● WHAT YOU HAVE TO DO: Exactly as they stand, give the records below again, with no images.
____
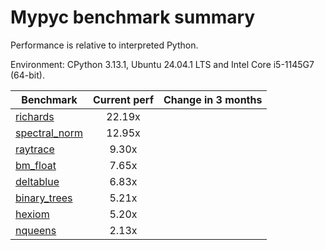 # Mypyc benchmark summary

Performance is relative to interpreted Python.

Environment: CPython 3.13.1, Ubuntu 24.04.1 LTS and Intel Core i5-1145G7 (64-bit).

| Benchmark | Current perf | Change in 3 months |
| --- | :---: | :---: |
| [richards](benchmarks/richards.md) | 22.19x |  |
| [spectral_norm](benchmarks/spectral_norm.md) | 12.95x |  |
| [raytrace](benchmarks/raytrace.md) | 9.30x |  |
| [bm_float](benchmarks/bm_float.md) | 7.65x |  |
| [deltablue](benchmarks/deltablue.md) | 6.83x |  |
| [binary_trees](benchmarks/binary_trees.md) | 5.21x |  |
| [hexiom](benchmarks/hexiom.md) | 5.20x |  |
| [nqueens](benchmarks/nqueens.md) | 2.13x |  |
____
● RESPONSE TO THIS EXERCISE:
 # Mypyc benchmark summary

Performance is relative to interpreted Python.

Environment: CPython 3.13.1, Ubuntu 24.04.1 LTS and Intel Core i5-1145G7 (64-bit).

| Benchmark | Current perf | Change in 3 months |
| --- | :---: | :---: |
| [richards](benchmarks/richards.md) | 22.19x |  |
| [spectral_norm](benchmarks/spectral_norm.md) | 12.95x |  |
| [raytrace](benchmarks/raytrace.md) | 9.30x |  |
| [bm_float](benchmarks/bm_float.md) | 7.65x |  |
| [deltablue](benchmarks/deltablue.md) | 6.83x |  |
| [binary_trees](benchmarks/binary_trees.md) | 5.21x |  |
| [hexiom](benchmarks/hexiom.md) | 5.20x |  |
| [nqueens](benchmarks/nqueens.md) | 2.13x |  |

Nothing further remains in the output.